Le scénario se révèle, quant à lui, aussi pauvre que les créatures envoûtantes qui l'habitent, avec un féminisme clé de voûte en bandoulière, plus convenu qu'acharné, au mordant maladroitement féroce, faisant rimer le libertaire avec l'immaturité, réduisant ainsi l'émancipation de la femme à un violent caprice bourgeois, et non pas à une saine prise de conscience évolutive, à la fois éclairée et éclairante.

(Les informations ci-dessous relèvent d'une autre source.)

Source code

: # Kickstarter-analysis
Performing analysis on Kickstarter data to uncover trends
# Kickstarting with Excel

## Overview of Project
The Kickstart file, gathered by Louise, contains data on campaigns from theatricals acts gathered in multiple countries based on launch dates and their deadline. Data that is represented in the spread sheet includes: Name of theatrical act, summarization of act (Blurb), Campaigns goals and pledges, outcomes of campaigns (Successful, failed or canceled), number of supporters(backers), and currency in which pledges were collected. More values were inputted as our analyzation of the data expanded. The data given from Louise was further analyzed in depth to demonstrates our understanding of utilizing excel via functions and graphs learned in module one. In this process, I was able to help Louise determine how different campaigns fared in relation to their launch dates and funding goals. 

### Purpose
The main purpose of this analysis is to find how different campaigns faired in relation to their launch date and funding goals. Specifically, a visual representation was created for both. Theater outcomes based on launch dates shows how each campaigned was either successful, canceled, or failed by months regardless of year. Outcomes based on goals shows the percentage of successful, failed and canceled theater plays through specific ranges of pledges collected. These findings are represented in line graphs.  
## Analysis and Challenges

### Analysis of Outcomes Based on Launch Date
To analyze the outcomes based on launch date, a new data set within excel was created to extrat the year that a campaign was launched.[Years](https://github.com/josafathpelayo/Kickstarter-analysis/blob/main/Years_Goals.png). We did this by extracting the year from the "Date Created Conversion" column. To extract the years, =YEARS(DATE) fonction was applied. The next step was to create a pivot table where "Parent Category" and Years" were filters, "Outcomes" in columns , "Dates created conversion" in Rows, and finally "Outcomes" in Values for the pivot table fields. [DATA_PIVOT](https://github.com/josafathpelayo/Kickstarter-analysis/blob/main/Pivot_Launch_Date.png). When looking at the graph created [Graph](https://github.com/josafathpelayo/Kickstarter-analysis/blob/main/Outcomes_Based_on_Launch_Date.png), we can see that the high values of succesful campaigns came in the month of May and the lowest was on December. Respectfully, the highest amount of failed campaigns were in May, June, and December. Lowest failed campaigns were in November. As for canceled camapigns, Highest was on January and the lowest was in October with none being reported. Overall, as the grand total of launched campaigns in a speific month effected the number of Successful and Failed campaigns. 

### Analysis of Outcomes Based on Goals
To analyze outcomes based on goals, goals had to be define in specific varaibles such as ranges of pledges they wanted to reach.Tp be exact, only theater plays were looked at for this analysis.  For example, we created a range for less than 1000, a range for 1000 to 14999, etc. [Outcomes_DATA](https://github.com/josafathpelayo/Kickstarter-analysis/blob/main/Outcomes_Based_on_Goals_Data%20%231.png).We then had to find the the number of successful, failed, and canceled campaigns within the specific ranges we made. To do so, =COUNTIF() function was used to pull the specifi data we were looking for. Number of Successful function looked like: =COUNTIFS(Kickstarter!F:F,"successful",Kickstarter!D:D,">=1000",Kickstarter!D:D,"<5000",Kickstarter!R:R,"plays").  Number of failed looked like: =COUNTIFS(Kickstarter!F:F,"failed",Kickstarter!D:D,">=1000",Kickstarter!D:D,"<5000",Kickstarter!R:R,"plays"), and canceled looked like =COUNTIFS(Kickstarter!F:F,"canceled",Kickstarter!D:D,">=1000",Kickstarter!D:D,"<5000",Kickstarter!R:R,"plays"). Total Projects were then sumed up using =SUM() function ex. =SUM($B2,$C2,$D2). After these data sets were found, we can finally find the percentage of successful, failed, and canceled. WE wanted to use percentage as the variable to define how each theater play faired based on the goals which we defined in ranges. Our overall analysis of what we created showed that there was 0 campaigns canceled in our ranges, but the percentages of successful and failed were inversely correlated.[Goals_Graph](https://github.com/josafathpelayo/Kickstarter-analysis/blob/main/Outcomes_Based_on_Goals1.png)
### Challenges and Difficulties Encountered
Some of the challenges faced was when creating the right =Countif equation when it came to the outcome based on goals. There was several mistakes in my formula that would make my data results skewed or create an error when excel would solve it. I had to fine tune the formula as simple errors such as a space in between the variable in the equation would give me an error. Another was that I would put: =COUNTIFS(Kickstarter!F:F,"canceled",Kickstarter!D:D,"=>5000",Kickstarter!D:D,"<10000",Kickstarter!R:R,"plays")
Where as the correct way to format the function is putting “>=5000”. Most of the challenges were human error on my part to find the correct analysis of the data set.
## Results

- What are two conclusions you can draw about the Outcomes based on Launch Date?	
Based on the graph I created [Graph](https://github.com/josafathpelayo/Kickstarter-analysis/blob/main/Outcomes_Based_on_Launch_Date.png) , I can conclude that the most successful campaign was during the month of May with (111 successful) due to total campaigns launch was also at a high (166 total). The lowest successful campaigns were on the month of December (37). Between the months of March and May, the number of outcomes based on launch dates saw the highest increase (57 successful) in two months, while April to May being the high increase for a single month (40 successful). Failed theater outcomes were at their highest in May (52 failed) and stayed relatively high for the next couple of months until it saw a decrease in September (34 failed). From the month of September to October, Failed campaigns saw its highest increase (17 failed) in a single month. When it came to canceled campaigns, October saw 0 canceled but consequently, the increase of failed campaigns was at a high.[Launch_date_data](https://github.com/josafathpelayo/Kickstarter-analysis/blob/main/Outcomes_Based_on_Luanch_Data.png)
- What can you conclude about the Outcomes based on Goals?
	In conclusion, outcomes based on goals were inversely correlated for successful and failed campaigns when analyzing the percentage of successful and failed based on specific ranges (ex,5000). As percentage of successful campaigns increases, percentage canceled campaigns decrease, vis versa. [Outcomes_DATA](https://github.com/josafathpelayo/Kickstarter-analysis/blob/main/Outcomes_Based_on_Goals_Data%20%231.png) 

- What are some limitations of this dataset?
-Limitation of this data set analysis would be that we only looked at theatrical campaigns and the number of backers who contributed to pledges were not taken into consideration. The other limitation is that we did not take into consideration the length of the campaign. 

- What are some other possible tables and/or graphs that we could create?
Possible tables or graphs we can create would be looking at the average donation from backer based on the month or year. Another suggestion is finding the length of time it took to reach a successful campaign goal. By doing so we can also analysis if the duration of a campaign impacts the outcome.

La liberté sexuelle est explicitement l'enjeu majeur de ce noble combat, mais justement, majeur qu'en est-il ? A-t-on l'âge de ses organes ou celui de son développement cérébral ? La fable didactique devient alors plus gênante que pénétrante.
Le combat dans son exposition, se doit d’être mené contre des figures emblématiques du patriarcat tout-puissant. Nous avons, tout d’abord, le Dieu facétieux à la face cassée, qui, avec un détachement résolument scientifique, observe et éduque sa création expérimentale plus qu’il ne la contemple, la dirige, ou la domine. Puis surgit magistralement, le pathétique hédoniste égoïste, qui, pour pouvoir jouir sans aucune retenue de sa très très chère liberté, nie tout simplement celle des autres, chosifiant à sa guise toutes et tous quel que soit leur genre. Mais voilà, il tombe sur plus inconsciemment ou horriblement libre que lui c’est selon, et contraint, comme tout à chacun, de se consumer pour ce qui lui apparait comme étant inaccessible, il se réduit à son tour à l’état d’esclavage. La dernière, et pas la moindre, est celle de l’ignoble légitime. Sinistre personnage, qui entend bien faire valoir ses droits sur sa propriété, quitte à la séquestrer ou à la mutiler en lui coupant les ailes du plaisir. Mais voilà, pourquoi en faire un sadique fou ? Même si cela ne soit pas nécessairement antinomique, il semble alors davantage agir sous l’influence d’un déséquilibre mental, plutôt que selon les principes sociétaux d’un mode de pensée aliénant.
Plus que devant un pamphlet contestataire, nous sommes ici en présence d’une fable au bestiaire bien cruel, dont la seule lueur d’espoir réside dans le refus d’enfanter, non pas pour revendiquer le droit à disposer de son corps, mais afin de ne pas engendrer une énième monstruosité.... Il ne nous reste plus qu'à espérer qu'une trop grande "hype" outre-Atlantique ne sonne la date de péremption du génie créatif de Yorgos Lanthimos au lieu de lui permettre de gagner en ampleur.